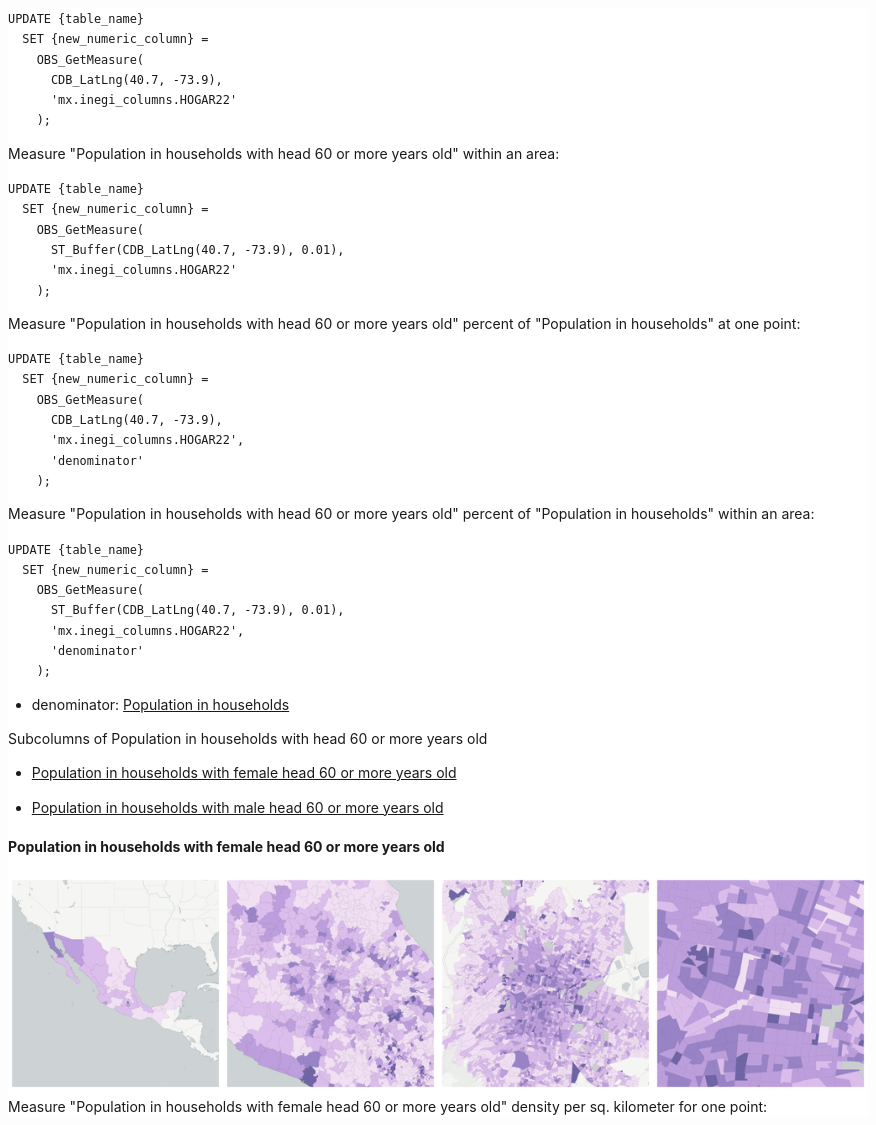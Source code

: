    UPDATE {table_name}
      SET {new_numeric_column} =
        OBS_GetMeasure(
          CDB_LatLng(40.7, -73.9),
          'mx.inegi_columns.HOGAR22'
        );

Measure &quot;Population in households with head 60 or more years old&quot; within an area:

    UPDATE {table_name}
      SET {new_numeric_column} =
        OBS_GetMeasure(
          ST_Buffer(CDB_LatLng(40.7, -73.9), 0.01),
          'mx.inegi_columns.HOGAR22'
        );

Measure &quot;Population in households with head 60 or more years old&quot; percent of &quot;Population in households&quot; at one point:

    UPDATE {table_name}
      SET {new_numeric_column} =
        OBS_GetMeasure(
          CDB_LatLng(40.7, -73.9),
          'mx.inegi_columns.HOGAR22',
          'denominator'
        );

Measure &quot;Population in households with head 60 or more years old&quot; percent of &quot;Population in households&quot; within an area:

    UPDATE {table_name}
      SET {new_numeric_column} =
        OBS_GetMeasure(
          ST_Buffer(CDB_LatLng(40.7, -73.9), 0.01),
          'mx.inegi_columns.HOGAR22',
          'denominator'
        );

* denominator: [Population in households](#mx-inegi-columns-hogar4)

Subcolumns of Population in households with head 60 or more years old

- [Population in households with female head 60 or more years old](#id13)

- [Population in households with male head 60 or more years old](#population-in-households-with-male-head-60-or-more-years-old)


#### <a name="id13"></a><a name="id14"></a>Population in households with female head 60 or more years old

[<img alt="../../_images/mx.inegi_columns.HOGAR23.png" src="../../_images/mx.inegi_columns.HOGAR23.png" style="width: 100%;" />](../../_images/mx.inegi_columns.HOGAR23.png)Measure &quot;Population in households with female head 60 or more years old&quot;  density per sq. kilometer  for one point:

····················

▸ **Exercise description**: Copy every line that includes the string "point" from the material above.

▸ **Finished task**:
Measure &quot;Population in households with head 60 or more years old&quot; percent of &quot;Population in households&quot; at one point:
[<img alt="../../_images/mx.inegi_columns.HOGAR23.png" src="../../_images/mx.inegi_columns.HOGAR23.png" style="width: 100%;" />](../../_images/mx.inegi_columns.HOGAR23.png)Measure &quot;Population in households with female head 60 or more years old&quot;  density per sq. kilometer  for one point:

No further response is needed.